With any luck, either or both of these will get new funding as well. If we spent even a fraction of what we spend on the military on things like fusion research, I imagine we would have working fusion reactors and propulsion by n ow.

daver
2003-Jan-22, 10:16 PM
On 2003-01-22 13:59, Avatar28 wrote:
...
With any luck, either or both of these will get new funding as well. If we spent even a fraction of what we spend on the military on things like fusion research, I imagine we would have working fusion reactors and propulsion by n ow.


I don't. Nuclear fusion is hard; sustained nuclear fusion might be impossible outside of a sun. Implosion fusion could be the best bet, and it's not all that clear that more money would speed up the progress on that.

xriso
2003-Jan-23, 05:46 AM
Nuclear rocketry sounds like a great thing. How do nuclear technologies for launch and space-navigating compare to conventional ones?

Glom
2003-Jan-23, 05:21 PM
As with all things nuclear, you get more bang.

Nuclear reactions involve a lot more energy than chemical reactions so for a given mass of fuel, you can get more energy.

The Saturn V had the energy equivalent of a nuclear bomb locked up in its tanks, so what took over 100m of rocket to do with chemical engines, could be done with probably about a Redstone sized rocket.

tjm220
2003-Jan-23, 05:29 PM
On 2003-01-22 09:45, RafaelAustin wrote:
According to this Wikipedia (http://www.wikipedia.org/wiki/Nuclear_thermal_rocket) article, nuclear thermal rockets have problems with vibrations. The fuel rods are so fragile that they tend to break up.

Does anyone here know if these type problems have been solved or are there any other practical problems that stop the development of craft large enough for manned missions?


What about this fusion (http://www.newscientist.com/news/news.jsp?id=ns99993294) design?

daver
2003-Jan-23, 10:26 PM
On 2003-01-23 00:46, xriso wrote:
Nuclear rocketry sounds like a great thing. How do nuclear technologies for launch and space-navigating compare to conventional ones?


Right now i don't know of any serious nuclear launch proposals (which doesn't say much--i haven't been following). For launch, you want high thrust; specific impulse isn't as important. In fact, for part of it you might want fairly low specific impulse, just so your launch pad doesn't vaporize.

The proposals i've seen involve exhausting the output of fisson reactors into the open air, or detonating nuclear bombs under the ship. The PR campaign that lets you launch is going to be more expensive than any other aspect of your design.

In-space fission drives come in a couple of varieties--one uses the reactor as a power source to run a more conventional drive (like ion). The other uses the reactor to heat your working fluid (nuclear thermal).
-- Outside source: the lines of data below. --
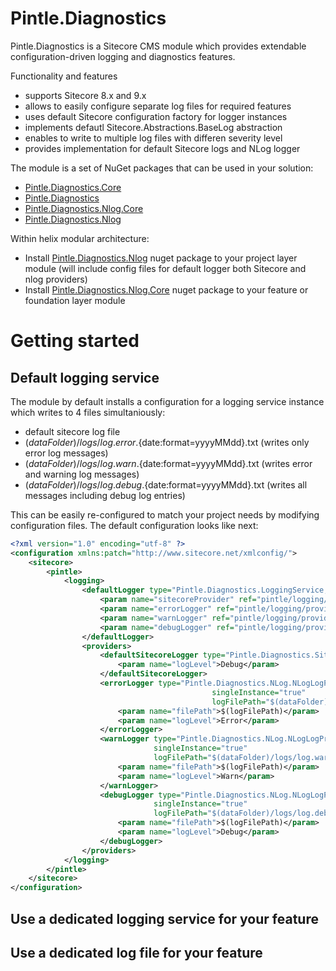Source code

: # Pintle.Diagnostics
Pintle.Diagnostics is a Sitecore CMS module which provides extendable configuration-driven logging and diagnostics features.

Functionality and features
 * supports Sitecore 8.x and 9.x 
 * allows to easily configure separate log files for required features
 * uses default Sitecore configuration factory for logger instances
 * implements defautl Sitecore.Abstractions.BaseLog abstraction
 * enables to write to multiple log files with differen severity level
 * provides implementation for default Sitecore logs and NLog logger 

The module is a set of NuGet packages that can be used in your solution:
 * [Pintle.Diagnostics.Core](https://www.nuget.org/packages/Pintle.Diagnostics.Core "Pintle.Diagnostics.Core")
 * [Pintle.Diagnostics](https://www.nuget.org/packages/Pintle.Diagnostics "Pintle.Diagnostics")
 * [Pintle.Diagnostics.Nlog.Core](https://www.nuget.org/packages/Pintle.Diagnostics.Nlog.Core "Pintle.Diagnostics.Nlog.Core")
 * [Pintle.Diagnostics.Nlog](https://www.nuget.org/packages/Pintle.Diagnostics.Nlog "Pintle.Diagnostics.Nlog")
 
 Within helix modular architecture:
- Install [Pintle.Diagnostics.Nlog](https://www.nuget.org/packages/Pintle.Diagnostics.Nlog "Pintle.Diagnostics.Nlog") nuget package to your project layer module (will include config files for default logger both Sitecore and nlog providers)
- Install [Pintle.Diagnostics.Nlog.Core](https://www.nuget.org/packages/Pintle.Diagnostics.Nlog.Core "Pintle.Diagnostics.Nlog.Core") nuget package to your feature or foundation layer module

# Getting started

## Default logging service

The module by default installs a configuration for a logging service instance which writes to 4 files simultaniously:
 * default sitecore log file
 * $(dataFolder)/logs/log.error.${date:format=yyyyMMdd}.txt (writes only error log messages)
 * $(dataFolder)/logs/log.warn.${date:format=yyyyMMdd}.txt (writes error and warning log messages)
 * $(dataFolder)/logs/log.debug.${date:format=yyyyMMdd}.txt (writes all messages including debug log entries)
 
This can be easily re-configured to match your project needs by modifying configuration files. The default configuration looks like next:
```xml
﻿<?xml version="1.0" encoding="utf-8" ?>
<configuration xmlns:patch="http://www.sitecore.net/xmlconfig/">
	<sitecore>
		<pintle>
			<logging>
				<defaultLogger type="Pintle.Diagnostics.LoggingService, Pintle.Diagnostics" singleInstance="true" >
					<param name="sitecoreProvider" ref="pintle/logging/providers/defaultSitecoreLogger"/>
					<param name="errorLogger" ref="pintle/logging/providers/errorLogger"/>
					<param name="warnLogger" ref="pintle/logging/providers/warnLogger"/>
					<param name="debugLogger" ref="pintle/logging/providers/debugLogger"/>
				</defaultLogger>
				<providers>
				    <defaultSitecoreLogger type="Pintle.Diagnostics.Sitecore.SitecoreLogProvider, Pintle.Diagnostics.Sitecore" singleInstance="true" >
						<param name="logLevel">Debug</param>
					</defaultSitecoreLogger>
					<errorLogger type="Pintle.Diagnostics.NLog.NLogLogProvider, Pintle.Diagnostics.NLog" 
											 singleInstance="true" 
											 logFilePath="$(dataFolder)/logs/log.error.${date:format=yyyyMMdd}.txt">
						<param name="filePath">$(logFilePath)</param>
						<param name="logLevel">Error</param>
					</errorLogger>
					<warnLogger type="Pintle.Diagnostics.NLog.NLogLogProvider, Pintle.Diagnostics.NLog"
					            singleInstance="true"
					            logFilePath="$(dataFolder)/logs/log.warn.${date:format=yyyyMMdd}.txt">
						<param name="filePath">$(logFilePath)</param>
						<param name="logLevel">Warn</param>
					</warnLogger>
					<debugLogger type="Pintle.Diagnostics.NLog.NLogLogProvider, Pintle.Diagnostics.NLog"
					            singleInstance="true"
					            logFilePath="$(dataFolder)/logs/log.debug.${date:format=yyyyMMdd}.txt">
						<param name="filePath">$(logFilePath)</param>
						<param name="logLevel">Debug</param>
					</debugLogger>
				</providers>
			</logging>
		</pintle>
	</sitecore>
</configuration>
``` 

## Use a dedicated logging service for your feature

## Use a dedicated log file for your feature





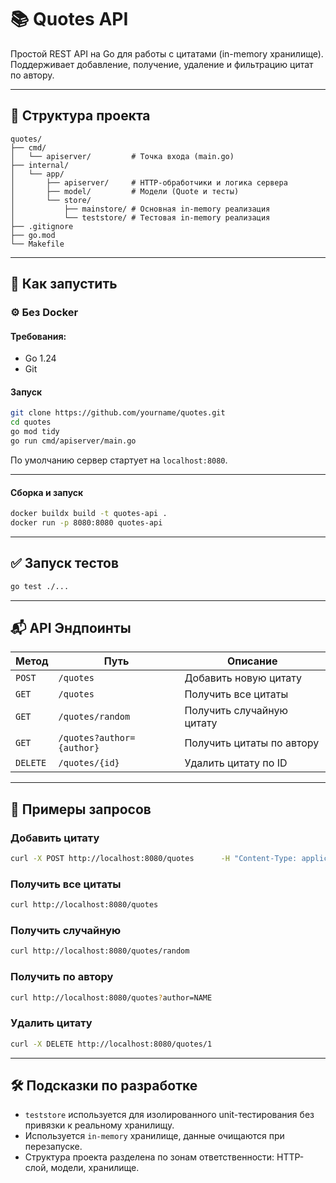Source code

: # 📚 Quotes API

Простой REST API на Go для работы с цитатами (in-memory хранилище). Поддерживает добавление, получение, удаление и фильтрацию цитат по автору.

---

## 📁 Структура проекта

```
quotes/
├── cmd/
│   └── apiserver/         # Точка входа (main.go)
├── internal/
│   └── app/
│       ├── apiserver/     # HTTP-обработчики и логика сервера
│       ├── model/         # Модели (Quote и тесты)
│       └── store/
│           ├── mainstore/ # Основная in-memory реализация
│           └── teststore/ # Тестовая in-memory реализация
├── .gitignore
├── go.mod
└── Makefile
```

---

## 🚀 Как запустить

### ⚙️ Без Docker

#### Требования:
- Go 1.24
- Git

#### Запуск

```bash
git clone https://github.com/yourname/quotes.git
cd quotes
go mod tidy
go run cmd/apiserver/main.go
```

По умолчанию сервер стартует на `localhost:8080`.

---

#### Сборка и запуск

```bash
docker buildx build -t quotes-api .
docker run -p 8080:8080 quotes-api
```

---

## ✅ Запуск тестов

```bash
go test ./...
```

---

## 📬 API Эндпоинты

| Метод | Путь | Описание |
|-------|------|----------|
| `POST` | `/quotes` | Добавить новую цитату |
| `GET` | `/quotes` | Получить все цитаты |
| `GET` | `/quotes/random` | Получить случайную цитату |
| `GET` | `/quotes?author={author}` | Получить цитаты по автору |
| `DELETE` | `/quotes/{id}` | Удалить цитату по ID |

---

## 🔁 Примеры запросов

### Добавить цитату

```bash
curl -X POST http://localhost:8080/quotes      -H "Content-Type: application/json"      -d '{"author":"Seneca", "quote":"While we teach, we learn."}'
```

### Получить все цитаты

```bash
curl http://localhost:8080/quotes
```

### Получить случайную

```bash
curl http://localhost:8080/quotes/random
```

### Получить по автору

```bash
curl http://localhost:8080/quotes?author=NAME
```

### Удалить цитату

```bash
curl -X DELETE http://localhost:8080/quotes/1
```

---

## 🛠 Подсказки по разработке

- `teststore` используется для изолированного unit-тестирования без привязки к реальному хранилищу.
- Используется `in-memory` хранилище, данные очищаются при перезапуске.
- Структура проекта разделена по зонам ответственности: HTTP-слой, модели, хранилище.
There's another variant, the nuclear salt rocket, which, if it only worked, would be the nuclear fuel of the interplanetary space operas (high thrust, high Isp, insanely radioactive).

Nuclear reactors for ion drives are pretty much what you'd expect--low thrust, high efficiency engines, good for outer system stuff.

Nuclear thermal are higher thrust, lower efficiency (but better than chemical) engines. For a manned Mars mission, i'd guess nuclear thermal would fit the bill better.